Top of Available data

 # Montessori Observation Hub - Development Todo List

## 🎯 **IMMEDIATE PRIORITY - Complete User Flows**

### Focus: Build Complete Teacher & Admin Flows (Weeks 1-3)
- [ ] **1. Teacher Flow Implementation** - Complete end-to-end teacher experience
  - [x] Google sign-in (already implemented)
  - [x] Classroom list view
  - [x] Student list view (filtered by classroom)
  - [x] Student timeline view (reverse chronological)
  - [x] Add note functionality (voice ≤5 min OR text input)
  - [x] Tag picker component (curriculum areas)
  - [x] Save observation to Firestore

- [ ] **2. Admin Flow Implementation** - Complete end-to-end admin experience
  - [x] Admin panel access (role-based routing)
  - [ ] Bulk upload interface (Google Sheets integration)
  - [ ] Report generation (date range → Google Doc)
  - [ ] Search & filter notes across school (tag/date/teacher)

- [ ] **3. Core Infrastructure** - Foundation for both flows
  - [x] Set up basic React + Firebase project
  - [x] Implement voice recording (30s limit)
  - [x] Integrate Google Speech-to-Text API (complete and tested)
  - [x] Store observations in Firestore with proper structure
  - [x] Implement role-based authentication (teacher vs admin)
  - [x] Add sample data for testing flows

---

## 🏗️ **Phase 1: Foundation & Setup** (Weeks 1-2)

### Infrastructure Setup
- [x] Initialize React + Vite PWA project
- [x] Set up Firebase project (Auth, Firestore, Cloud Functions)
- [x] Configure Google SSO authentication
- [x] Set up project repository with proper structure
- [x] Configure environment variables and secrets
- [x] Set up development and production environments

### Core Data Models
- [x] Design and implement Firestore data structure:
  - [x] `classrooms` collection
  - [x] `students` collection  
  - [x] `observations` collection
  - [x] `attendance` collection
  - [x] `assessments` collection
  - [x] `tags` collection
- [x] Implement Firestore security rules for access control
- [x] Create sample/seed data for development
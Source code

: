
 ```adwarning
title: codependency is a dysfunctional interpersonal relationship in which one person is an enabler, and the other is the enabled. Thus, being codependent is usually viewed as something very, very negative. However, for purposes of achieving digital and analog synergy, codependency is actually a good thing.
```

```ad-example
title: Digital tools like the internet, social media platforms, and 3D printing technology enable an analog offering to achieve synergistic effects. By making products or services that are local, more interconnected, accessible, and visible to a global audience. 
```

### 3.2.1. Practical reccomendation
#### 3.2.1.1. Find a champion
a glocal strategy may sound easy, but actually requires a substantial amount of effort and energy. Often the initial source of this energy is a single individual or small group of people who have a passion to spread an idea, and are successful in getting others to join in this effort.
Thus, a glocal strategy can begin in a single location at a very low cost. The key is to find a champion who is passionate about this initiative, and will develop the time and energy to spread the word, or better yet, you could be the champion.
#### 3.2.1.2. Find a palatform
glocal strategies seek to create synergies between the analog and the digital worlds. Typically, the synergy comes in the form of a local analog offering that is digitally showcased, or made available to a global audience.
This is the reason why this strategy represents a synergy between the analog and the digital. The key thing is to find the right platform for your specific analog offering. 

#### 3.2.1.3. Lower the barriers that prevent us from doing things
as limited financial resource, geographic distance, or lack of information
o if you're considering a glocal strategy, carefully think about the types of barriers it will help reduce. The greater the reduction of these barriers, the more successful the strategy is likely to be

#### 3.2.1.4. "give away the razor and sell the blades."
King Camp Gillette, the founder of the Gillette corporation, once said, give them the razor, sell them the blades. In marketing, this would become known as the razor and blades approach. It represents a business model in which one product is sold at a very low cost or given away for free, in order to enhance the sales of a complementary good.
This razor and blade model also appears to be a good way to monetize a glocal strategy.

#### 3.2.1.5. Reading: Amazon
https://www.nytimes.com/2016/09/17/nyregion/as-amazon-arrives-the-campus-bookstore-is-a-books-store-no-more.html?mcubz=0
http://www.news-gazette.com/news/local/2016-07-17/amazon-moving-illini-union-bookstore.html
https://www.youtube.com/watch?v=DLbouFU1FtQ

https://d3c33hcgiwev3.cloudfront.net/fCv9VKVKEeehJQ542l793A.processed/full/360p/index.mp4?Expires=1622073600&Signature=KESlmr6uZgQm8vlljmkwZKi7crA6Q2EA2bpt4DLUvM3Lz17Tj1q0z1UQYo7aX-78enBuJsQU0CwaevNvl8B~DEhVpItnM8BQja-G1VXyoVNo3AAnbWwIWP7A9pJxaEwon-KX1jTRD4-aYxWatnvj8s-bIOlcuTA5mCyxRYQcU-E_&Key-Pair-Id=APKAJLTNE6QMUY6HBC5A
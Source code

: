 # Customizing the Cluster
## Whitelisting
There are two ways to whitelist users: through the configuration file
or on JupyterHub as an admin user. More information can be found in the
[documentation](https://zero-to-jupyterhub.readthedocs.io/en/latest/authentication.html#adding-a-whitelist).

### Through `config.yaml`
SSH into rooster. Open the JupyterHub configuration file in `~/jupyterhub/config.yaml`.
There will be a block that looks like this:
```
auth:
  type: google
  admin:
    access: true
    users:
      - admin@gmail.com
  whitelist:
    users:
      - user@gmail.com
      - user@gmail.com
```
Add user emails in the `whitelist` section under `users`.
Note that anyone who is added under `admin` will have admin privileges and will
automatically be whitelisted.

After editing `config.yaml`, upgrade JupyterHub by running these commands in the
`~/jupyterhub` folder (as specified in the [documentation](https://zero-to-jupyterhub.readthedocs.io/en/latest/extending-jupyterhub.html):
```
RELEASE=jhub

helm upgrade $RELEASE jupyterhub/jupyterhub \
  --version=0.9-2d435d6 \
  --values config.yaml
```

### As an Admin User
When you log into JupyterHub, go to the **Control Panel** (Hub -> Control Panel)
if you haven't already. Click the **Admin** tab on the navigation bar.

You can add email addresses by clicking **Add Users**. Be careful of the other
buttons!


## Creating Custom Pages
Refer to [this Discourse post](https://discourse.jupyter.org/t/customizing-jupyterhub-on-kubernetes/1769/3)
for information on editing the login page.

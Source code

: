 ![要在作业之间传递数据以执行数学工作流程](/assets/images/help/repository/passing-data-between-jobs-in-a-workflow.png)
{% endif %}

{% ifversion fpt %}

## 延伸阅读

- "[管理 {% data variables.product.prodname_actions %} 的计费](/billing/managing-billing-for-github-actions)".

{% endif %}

Bottom of Available data

• Exercise prompt:
Starting from the line containing "## Whitelisting" and ending with the final line of the data, reproduce each line exactly as it appears, including no other lines.

• Task solution:
## Whitelisting
There are two ways to whitelist users: through the configuration file
or on JupyterHub as an admin user. More information can be found in the
[documentation](https://zero-to-jupyterhub.readthedocs.io/en/latest/authentication.html#adding-a-whitelist).

### Through `config.yaml`
SSH into rooster. Open the JupyterHub configuration file in `~/jupyterhub/config.yaml`.
There will be a block that looks like this:
```
auth:
  type: google
  admin:
    access: true
    users:
      - admin@gmail.com
  whitelist:
    users:
      - user@gmail.com
      - user@gmail.com
```
Add user emails in the `whitelist` section under `users`.
Note that anyone who is added under `admin` will have admin privileges and will
automatically be whitelisted.

After editing `config.yaml`, upgrade JupyterHub by running these commands in the
`~/jupyterhub` folder (as specified in the [documentation](https://zero-to-jupyterhub.readthedocs.io/en/latest/extending-jupyterhub.html):
```
RELEASE=jhub

helm upgrade $RELEASE jupyterhub/jupyterhub \
  --version=0.9-2d435d6 \
  --values config.yaml
```

### As an Admin User
When you log into JupyterHub, go to the **Control Panel** (Hub -> Control Panel)
if you haven't already. Click the **Admin** tab on the navigation bar.

You can add email addresses by clicking **Add Users**. Be careful of the other
buttons!


## Creating Custom Pages
Refer to [this Discourse post](https://discourse.jupyter.org/t/customizing-jupyterhub-on-kubernetes/1769/3)
for information on editing the login page.

Source code

: ![要在作业之间传递数据以执行数学工作流程](/assets/images/help/repository/passing-data-between-jobs-in-a-workflow.png)
{% endif %}

{% ifversion fpt %}

## 延伸阅读

- "[管理 {% data variables.product.prodname_actions %} 的计费](/billing/managing-billing-for-github-actions)".

{% endif %}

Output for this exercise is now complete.